* _Task requirements_: The reply should return the data in full, exactly as written.

------ Exercise input ------

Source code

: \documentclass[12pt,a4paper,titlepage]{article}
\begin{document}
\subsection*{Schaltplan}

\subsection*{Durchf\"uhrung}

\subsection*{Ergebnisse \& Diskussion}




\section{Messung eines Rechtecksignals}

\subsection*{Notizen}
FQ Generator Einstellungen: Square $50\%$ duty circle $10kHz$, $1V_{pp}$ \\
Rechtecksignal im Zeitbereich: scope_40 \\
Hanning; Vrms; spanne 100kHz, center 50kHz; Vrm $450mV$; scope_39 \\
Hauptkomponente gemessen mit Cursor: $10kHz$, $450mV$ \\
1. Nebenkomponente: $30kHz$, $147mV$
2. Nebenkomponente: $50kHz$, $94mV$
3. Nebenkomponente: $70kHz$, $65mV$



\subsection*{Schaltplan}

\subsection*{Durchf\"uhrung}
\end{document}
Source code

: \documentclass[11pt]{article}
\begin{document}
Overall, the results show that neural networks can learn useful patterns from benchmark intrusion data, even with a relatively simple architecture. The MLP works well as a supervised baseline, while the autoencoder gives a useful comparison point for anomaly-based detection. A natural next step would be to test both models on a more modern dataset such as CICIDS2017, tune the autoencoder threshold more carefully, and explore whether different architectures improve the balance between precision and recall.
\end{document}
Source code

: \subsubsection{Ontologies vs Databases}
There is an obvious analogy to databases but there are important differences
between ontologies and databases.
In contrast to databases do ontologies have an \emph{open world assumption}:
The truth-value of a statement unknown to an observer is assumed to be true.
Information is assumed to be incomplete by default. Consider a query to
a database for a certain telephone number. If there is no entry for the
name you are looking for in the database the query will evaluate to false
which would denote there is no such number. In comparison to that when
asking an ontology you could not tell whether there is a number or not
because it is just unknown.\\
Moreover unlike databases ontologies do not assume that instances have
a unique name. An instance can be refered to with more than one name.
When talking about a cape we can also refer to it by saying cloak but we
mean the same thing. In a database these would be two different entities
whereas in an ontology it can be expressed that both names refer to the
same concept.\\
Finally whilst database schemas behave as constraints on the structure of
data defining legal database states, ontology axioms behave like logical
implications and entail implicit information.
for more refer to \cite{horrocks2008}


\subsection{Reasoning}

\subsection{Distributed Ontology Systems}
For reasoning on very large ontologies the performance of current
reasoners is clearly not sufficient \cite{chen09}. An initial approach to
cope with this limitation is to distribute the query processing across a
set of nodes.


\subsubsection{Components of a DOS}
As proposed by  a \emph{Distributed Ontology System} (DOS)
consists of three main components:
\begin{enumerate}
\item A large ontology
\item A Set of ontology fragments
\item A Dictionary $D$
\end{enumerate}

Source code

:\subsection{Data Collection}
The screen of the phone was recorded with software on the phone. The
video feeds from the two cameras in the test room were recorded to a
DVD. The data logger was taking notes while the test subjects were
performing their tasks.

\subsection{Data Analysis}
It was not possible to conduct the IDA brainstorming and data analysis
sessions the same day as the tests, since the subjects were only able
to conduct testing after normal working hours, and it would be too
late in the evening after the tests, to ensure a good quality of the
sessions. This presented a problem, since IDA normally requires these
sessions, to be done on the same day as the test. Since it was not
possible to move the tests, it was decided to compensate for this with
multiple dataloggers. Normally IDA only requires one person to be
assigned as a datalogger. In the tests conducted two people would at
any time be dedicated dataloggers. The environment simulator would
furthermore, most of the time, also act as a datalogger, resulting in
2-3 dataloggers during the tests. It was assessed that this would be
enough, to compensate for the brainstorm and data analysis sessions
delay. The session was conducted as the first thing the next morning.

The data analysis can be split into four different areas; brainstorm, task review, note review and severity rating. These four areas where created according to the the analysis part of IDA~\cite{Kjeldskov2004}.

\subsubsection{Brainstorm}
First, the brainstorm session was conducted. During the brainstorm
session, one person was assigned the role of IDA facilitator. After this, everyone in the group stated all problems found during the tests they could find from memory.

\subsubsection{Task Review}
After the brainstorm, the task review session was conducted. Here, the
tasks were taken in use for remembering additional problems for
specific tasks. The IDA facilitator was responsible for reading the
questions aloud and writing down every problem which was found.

------

* _Your solution_:
Source code

: \documentclass[12pt,a4paper,titlepage]{article}
\begin{document}
\subsection*{Schaltplan}

\subsection*{Durchf\"uhrung}

\subsection*{Ergebnisse \& Diskussion}




\section{Messung eines Rechtecksignals}

\subsection*{Notizen}
FQ Generator Einstellungen: Square $50\%$ duty circle $10kHz$, $1V_{pp}$ \\
Rechtecksignal im Zeitbereich: scope_40 \\
Hanning; Vrms; spanne 100kHz, center 50kHz; Vrm $450mV$; scope_39 \\
Hauptkomponente gemessen mit Cursor: $10kHz$, $450mV$ \\
1. Nebenkomponente: $30kHz$, $147mV$
2. Nebenkomponente: $50kHz$, $94mV$
3. Nebenkomponente: $70kHz$, $65mV$



\subsection*{Schaltplan}

\subsection*{Durchf\"uhrung}
\end{document}
Source code

: \documentclass[11pt]{article}
\begin{document}
Overall, the results show that neural networks can learn useful patterns from benchmark intrusion data, even with a relatively simple architecture. The MLP works well as a supervised baseline, while the autoencoder gives a useful comparison point for anomaly-based detection. A natural next step would be to test both models on a more modern dataset such as CICIDS2017, tune the autoencoder threshold more carefully, and explore whether different architectures improve the balance between precision and recall.
\end{document}
Source code

: \subsubsection{Ontologies vs Databases}
There is an obvious analogy to databases but there are important differences
between ontologies and databases.
In contrast to databases do ontologies have an \emph{open world assumption}:
The truth-value of a statement unknown to an observer is assumed to be true.
Information is assumed to be incomplete by default. Consider a query to
a database for a certain telephone number. If there is no entry for the
name you are looking for in the database the query will evaluate to false
which would denote there is no such number. In comparison to that when
asking an ontology you could not tell whether there is a number or not
because it is just unknown.\\
Moreover unlike databases ontologies do not assume that instances have
a unique name. An instance can be refered to with more than one name.
When talking about a cape we can also refer to it by saying cloak but we
mean the same thing. In a database these would be two different entities
whereas in an ontology it can be expressed that both names refer to the
same concept.\\
Finally whilst database schemas behave as constraints on the structure of
data defining legal database states, ontology axioms behave like logical
implications and entail implicit information.
for more refer to \cite{horrocks2008}


\subsection{Reasoning}

\subsection{Distributed Ontology Systems}
For reasoning on very large ontologies the performance of current
reasoners is clearly not sufficient \cite{chen09}. An initial approach to
cope with this limitation is to distribute the query processing across a
set of nodes.


\subsubsection{Components of a DOS}
As proposed by  a \emph{Distributed Ontology System} (DOS)
consists of three main components:
\begin{enumerate}
\item A large ontology
\item A Set of ontology fragments
\item A Dictionary $D$
\end{enumerate}

Source code

:\subsection{Data Collection}
The screen of the phone was recorded with software on the phone. The
video feeds from the two cameras in the test room were recorded to a
DVD. The data logger was taking notes while the test subjects were
performing their tasks.

\subsection{Data Analysis}
It was not possible to conduct the IDA brainstorming and data analysis
sessions the same day as the tests, since the subjects were only able
to conduct testing after normal working hours, and it would be too
late in the evening after the tests, to ensure a good quality of the
sessions. This presented a problem, since IDA normally requires these
sessions, to be done on the same day as the test. Since it was not
possible to move the tests, it was decided to compensate for this with
multiple dataloggers. Normally IDA only requires one person to be
assigned as a datalogger. In the tests conducted two people would at
any time be dedicated dataloggers. The environment simulator would
furthermore, most of the time, also act as a datalogger, resulting in
2-3 dataloggers during the tests. It was assessed that this would be
enough, to compensate for the brainstorm and data analysis sessions
delay. The session was conducted as the first thing the next morning.

The data analysis can be split into four different areas; brainstorm, task review, note review and severity rating. These four areas where created according to the the analysis part of IDA~\cite{Kjeldskov2004}.

\subsubsection{Brainstorm}
First, the brainstorm session was conducted. During the brainstorm
session, one person was assigned the role of IDA facilitator. After this, everyone in the group stated all problems found during the tests they could find from memory.

\subsubsection{Task Review}
After the brainstorm, the task review session was conducted. Here, the
tasks were taken in use for remembering additional problems for
specific tasks. The IDA facilitator was responsible for reading the
questions aloud and writing down every problem which was found.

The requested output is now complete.